New Investigations in Collective Form expands upon Maki’s three approaches to collective form—composition form, the megastructure, and group form. The Open Workshop’s design-research projects examine how the human and environmental subject and their individual, transforming, ephemeral, and often contradictory characteristics continuously recompose a permanent work. These approaches include Living Archives, Rewiring States, Commoning, Articulated Surfaces, and Frameworks. Living Archives and Rewiring States are time-based approaches; Commoning is an organizational and programmatic technique; while Articulated Surfaces and Frameworks are form-based. Living Archives insert the contemporary subject into the making of the archive, redefining this space as an evolving cultural project that connects us to a longer lineage of what we have collectively inherited and will pass down. Rewiring States inserts architectural form in precise relationship to various ‘states’—time, temperature, materiality, form—of processes—logistical, industrial, and infrastructural—to rewire the these systems for new socio-political actors. Commoning examines the how to share and manage resources to enable user-managed governance.
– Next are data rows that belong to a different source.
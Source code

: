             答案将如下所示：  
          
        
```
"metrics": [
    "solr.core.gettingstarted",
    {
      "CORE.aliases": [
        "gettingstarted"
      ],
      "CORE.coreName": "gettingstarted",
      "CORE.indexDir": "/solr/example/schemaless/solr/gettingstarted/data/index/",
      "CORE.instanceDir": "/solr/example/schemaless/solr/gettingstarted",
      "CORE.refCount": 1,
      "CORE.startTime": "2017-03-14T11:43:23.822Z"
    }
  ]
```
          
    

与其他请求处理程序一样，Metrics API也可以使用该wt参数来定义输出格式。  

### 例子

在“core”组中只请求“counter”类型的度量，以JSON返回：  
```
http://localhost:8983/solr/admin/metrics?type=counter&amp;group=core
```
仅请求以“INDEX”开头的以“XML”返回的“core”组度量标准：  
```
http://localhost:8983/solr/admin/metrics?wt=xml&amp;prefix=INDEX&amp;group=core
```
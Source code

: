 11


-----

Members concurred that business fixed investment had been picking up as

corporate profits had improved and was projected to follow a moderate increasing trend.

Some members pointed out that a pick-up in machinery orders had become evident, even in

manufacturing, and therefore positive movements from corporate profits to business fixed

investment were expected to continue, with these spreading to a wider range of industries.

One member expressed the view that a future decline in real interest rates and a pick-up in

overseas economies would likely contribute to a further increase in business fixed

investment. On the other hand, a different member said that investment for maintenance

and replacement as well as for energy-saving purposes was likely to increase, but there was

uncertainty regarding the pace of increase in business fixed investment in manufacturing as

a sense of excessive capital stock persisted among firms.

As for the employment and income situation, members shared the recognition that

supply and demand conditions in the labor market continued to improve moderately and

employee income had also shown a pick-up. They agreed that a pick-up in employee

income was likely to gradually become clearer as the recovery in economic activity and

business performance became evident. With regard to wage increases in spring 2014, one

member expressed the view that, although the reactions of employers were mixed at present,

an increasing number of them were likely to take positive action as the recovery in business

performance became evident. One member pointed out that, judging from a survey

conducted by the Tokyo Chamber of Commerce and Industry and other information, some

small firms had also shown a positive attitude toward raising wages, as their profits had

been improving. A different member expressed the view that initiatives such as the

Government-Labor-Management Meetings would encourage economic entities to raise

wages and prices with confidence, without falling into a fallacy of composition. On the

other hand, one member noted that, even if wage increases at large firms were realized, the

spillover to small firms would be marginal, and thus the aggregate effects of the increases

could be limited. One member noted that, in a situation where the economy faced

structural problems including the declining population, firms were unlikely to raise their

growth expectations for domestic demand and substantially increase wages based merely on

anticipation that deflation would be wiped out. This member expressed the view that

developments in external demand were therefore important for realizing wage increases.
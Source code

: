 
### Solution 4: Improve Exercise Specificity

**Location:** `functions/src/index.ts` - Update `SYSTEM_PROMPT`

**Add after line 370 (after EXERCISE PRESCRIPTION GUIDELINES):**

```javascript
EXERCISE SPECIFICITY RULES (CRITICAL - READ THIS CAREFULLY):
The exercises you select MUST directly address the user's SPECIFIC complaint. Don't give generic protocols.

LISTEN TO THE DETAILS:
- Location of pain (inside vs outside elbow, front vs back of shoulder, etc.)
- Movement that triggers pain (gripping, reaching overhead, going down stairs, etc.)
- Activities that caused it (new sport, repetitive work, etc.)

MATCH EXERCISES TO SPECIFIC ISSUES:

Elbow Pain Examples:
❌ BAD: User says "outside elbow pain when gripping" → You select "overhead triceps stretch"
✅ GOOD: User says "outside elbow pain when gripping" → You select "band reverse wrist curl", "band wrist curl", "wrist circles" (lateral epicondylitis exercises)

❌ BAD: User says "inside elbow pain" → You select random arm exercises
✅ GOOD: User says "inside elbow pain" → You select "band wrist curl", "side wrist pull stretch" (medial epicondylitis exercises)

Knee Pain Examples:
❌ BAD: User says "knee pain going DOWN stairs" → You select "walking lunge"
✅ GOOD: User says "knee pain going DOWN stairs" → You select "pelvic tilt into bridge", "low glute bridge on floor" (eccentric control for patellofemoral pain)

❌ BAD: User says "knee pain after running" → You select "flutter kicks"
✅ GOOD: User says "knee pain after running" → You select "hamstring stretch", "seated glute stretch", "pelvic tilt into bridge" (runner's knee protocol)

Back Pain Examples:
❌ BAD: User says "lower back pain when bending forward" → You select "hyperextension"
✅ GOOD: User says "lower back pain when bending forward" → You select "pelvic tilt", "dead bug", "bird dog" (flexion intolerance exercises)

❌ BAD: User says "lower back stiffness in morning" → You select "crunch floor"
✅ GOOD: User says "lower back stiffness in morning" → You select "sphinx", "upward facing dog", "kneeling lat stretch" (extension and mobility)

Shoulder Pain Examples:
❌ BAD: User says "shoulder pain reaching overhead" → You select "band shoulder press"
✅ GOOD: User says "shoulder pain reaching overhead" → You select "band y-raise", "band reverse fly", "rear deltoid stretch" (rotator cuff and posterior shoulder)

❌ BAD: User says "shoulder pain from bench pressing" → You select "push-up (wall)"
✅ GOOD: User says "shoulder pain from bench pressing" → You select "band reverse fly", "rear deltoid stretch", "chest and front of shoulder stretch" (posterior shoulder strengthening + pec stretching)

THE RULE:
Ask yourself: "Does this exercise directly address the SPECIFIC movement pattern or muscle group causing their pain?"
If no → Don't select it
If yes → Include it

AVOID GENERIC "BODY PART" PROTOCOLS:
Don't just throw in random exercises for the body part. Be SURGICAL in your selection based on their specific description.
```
Articulated Surfaces leverage the flexibility of the generic surface and test how the time-based management of impermanent processes can more fully choreograph difference, expression, identity, and scale. Frameworks are legible geometric structures that are activated by transformations from indeterminate human and environmental factors. In each approach, design is not lost but rather re-centered on orchestrating the negotiation between indeterminate subjects and determined form. It is the richness of the dynamic subject evolving through time that is foregrounded but only understood through the collective framework of architecture.